(Beginning of Material provided)
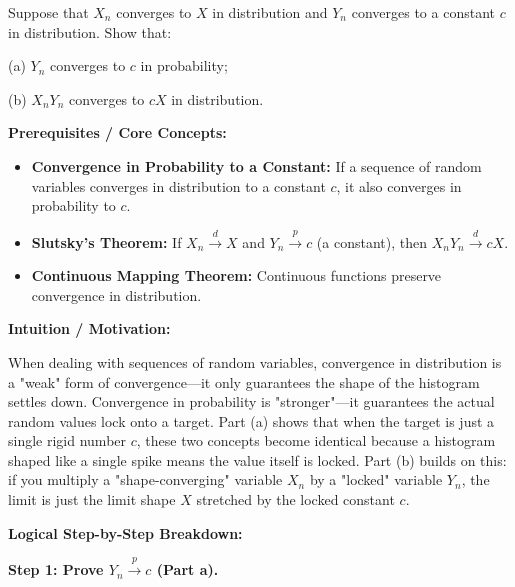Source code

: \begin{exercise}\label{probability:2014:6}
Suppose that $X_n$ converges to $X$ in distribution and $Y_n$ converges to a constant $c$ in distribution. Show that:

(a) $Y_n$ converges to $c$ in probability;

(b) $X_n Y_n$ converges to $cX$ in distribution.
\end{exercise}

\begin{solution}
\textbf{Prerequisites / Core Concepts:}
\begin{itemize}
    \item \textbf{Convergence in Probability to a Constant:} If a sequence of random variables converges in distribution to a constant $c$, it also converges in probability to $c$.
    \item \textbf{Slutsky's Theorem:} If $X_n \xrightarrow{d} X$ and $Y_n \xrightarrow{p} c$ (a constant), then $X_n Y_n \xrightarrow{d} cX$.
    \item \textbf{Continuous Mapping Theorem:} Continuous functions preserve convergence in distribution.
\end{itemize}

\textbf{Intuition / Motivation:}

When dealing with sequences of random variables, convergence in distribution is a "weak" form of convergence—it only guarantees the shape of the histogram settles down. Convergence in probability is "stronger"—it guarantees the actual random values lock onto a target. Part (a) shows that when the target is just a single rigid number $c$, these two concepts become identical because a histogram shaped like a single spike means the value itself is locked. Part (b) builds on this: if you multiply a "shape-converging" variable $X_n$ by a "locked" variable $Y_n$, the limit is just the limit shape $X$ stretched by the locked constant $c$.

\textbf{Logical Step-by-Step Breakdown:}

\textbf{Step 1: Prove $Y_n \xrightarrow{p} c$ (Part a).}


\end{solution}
(End of Material provided)
(Beginning of Material provided)
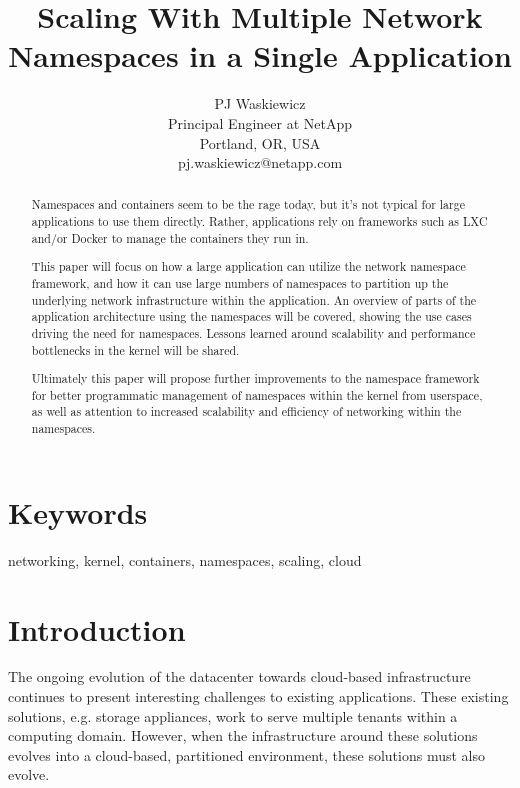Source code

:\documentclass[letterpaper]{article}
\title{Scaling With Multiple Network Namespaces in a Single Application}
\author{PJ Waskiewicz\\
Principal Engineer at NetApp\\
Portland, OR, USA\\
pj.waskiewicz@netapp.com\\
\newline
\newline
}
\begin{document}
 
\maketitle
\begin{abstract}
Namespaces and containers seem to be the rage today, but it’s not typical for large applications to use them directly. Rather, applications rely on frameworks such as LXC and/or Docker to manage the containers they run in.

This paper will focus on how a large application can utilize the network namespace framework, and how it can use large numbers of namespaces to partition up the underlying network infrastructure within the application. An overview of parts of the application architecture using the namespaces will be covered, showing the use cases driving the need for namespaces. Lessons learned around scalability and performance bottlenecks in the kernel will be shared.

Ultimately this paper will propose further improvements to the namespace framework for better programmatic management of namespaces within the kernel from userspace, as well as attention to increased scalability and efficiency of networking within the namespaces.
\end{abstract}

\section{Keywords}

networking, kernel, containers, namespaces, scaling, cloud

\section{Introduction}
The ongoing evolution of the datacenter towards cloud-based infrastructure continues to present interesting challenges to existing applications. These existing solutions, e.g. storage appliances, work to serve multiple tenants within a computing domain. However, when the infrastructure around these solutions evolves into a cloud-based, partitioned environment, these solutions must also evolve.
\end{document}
(End of Material provided)
Where a line of the data contains "variables", include it in the tally, and answer with the tally alone.

2